(Document images with source code)
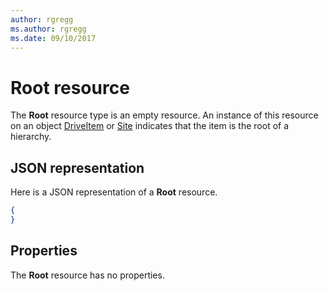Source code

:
 ```yaml
---
author: rgregg
ms.author: rgregg
ms.date: 09/10/2017
---
```

# Root resource

The **Root** resource type is an empty resource.
An instance of this resource on an object [DriveItem](driveitem.md) or [Site](site.md) indicates that the item is the root of a hierarchy.

## JSON representation

Here is a JSON representation of a **Root** resource.
<!-- { "blockType": "resource", "@odata.type": "microsoft.graph.root",
       "keyProperty": "id", "optionalProperties": [ ] } -->
```json
{
}
```

## Properties

The **Root** resource has no properties.


<!-- {
  "type": "#page.annotation",
  "section": "documentation",
  "tocPath": "Facets/Root"
} -->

» **TASK OBJECTIVE**: Each line from the one containing "# Root resource" to the end of the entries above should be copied exactly, and no other line.

» **RESULT FOR THIS TASK**:
# Root resource

The **Root** resource type is an empty resource.
An instance of this resource on an object [DriveItem](driveitem.md) or [Site](site.md) indicates that the item is the root of a hierarchy.

## JSON representation

Here is a JSON representation of a **Root** resource.
<!-- { "blockType": "resource", "@odata.type": "microsoft.graph.root",
       "keyProperty": "id", "optionalProperties": [ ] } -->
```json
{
}
```

## Properties

The **Root** resource has no properties.


<!-- {
  "type": "#page.annotation",
  "section": "documentation",
  "tocPath": "Facets/Root"
} -->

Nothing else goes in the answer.